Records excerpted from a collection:
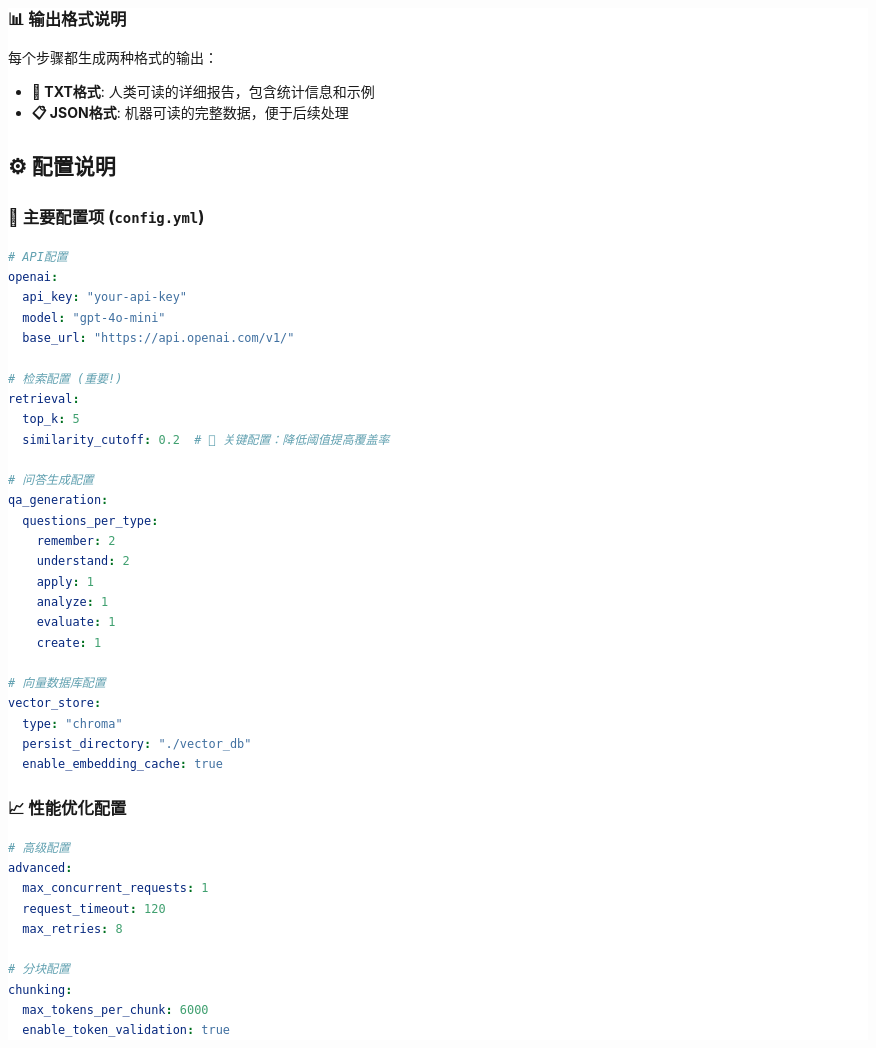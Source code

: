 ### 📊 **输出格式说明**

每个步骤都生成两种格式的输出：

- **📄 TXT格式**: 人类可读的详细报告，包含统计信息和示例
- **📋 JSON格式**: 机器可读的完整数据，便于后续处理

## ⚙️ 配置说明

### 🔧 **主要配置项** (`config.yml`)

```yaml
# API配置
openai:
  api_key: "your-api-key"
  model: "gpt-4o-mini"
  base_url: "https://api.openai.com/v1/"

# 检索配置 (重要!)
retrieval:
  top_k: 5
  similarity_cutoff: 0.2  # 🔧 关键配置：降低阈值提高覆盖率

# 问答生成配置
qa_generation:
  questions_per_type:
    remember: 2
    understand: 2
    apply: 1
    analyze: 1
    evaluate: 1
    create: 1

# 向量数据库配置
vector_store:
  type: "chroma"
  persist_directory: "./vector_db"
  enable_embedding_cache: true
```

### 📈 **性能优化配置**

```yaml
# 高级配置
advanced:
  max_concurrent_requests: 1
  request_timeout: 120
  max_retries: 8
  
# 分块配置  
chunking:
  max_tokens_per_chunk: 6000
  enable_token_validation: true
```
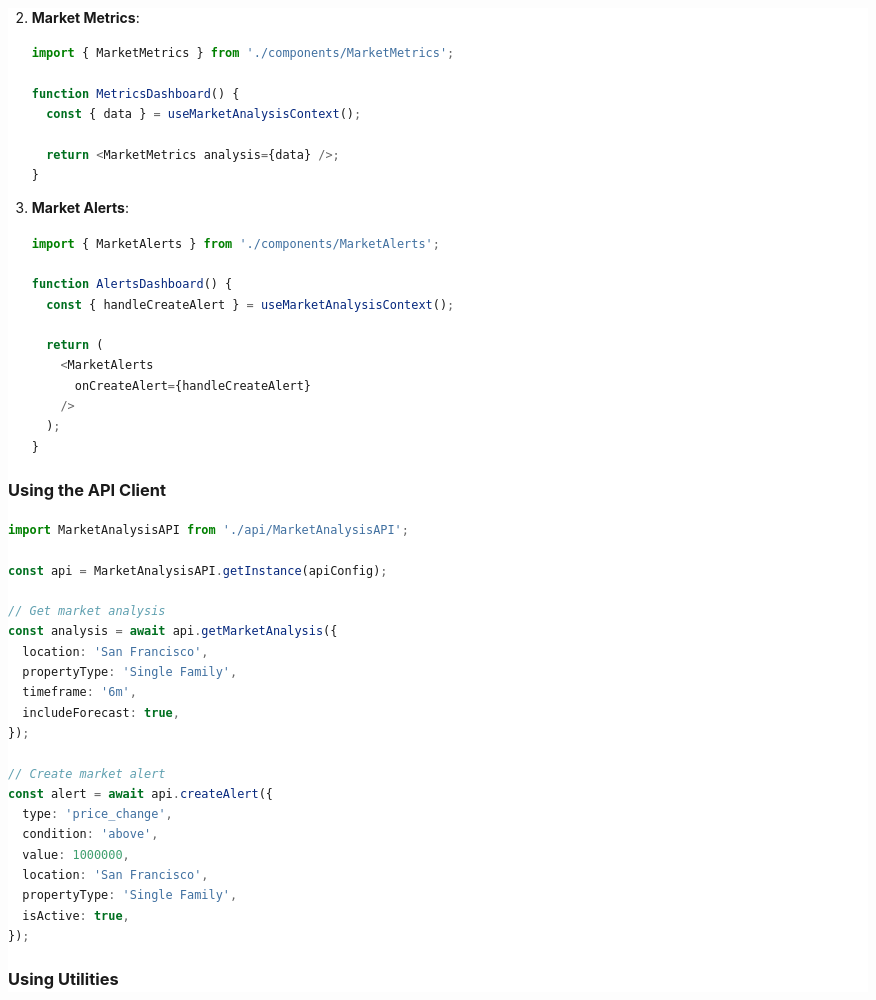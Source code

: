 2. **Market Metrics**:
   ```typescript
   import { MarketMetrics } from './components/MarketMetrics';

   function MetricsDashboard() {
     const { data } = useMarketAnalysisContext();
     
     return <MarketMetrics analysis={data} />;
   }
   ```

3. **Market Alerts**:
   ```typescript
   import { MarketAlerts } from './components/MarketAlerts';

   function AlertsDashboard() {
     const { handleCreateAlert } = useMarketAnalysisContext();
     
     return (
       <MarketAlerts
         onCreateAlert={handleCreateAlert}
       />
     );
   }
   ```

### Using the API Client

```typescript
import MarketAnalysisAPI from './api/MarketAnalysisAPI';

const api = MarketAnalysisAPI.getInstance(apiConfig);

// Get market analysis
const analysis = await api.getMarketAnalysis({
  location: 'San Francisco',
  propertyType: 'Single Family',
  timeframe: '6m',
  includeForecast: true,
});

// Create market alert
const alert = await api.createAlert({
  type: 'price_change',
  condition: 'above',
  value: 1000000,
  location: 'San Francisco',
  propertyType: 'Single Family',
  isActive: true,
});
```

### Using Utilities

§ **Work required**
Copy out all lines above holding "return".

§ **Expected answer**
     return <MarketMetrics analysis={data} />;
     return (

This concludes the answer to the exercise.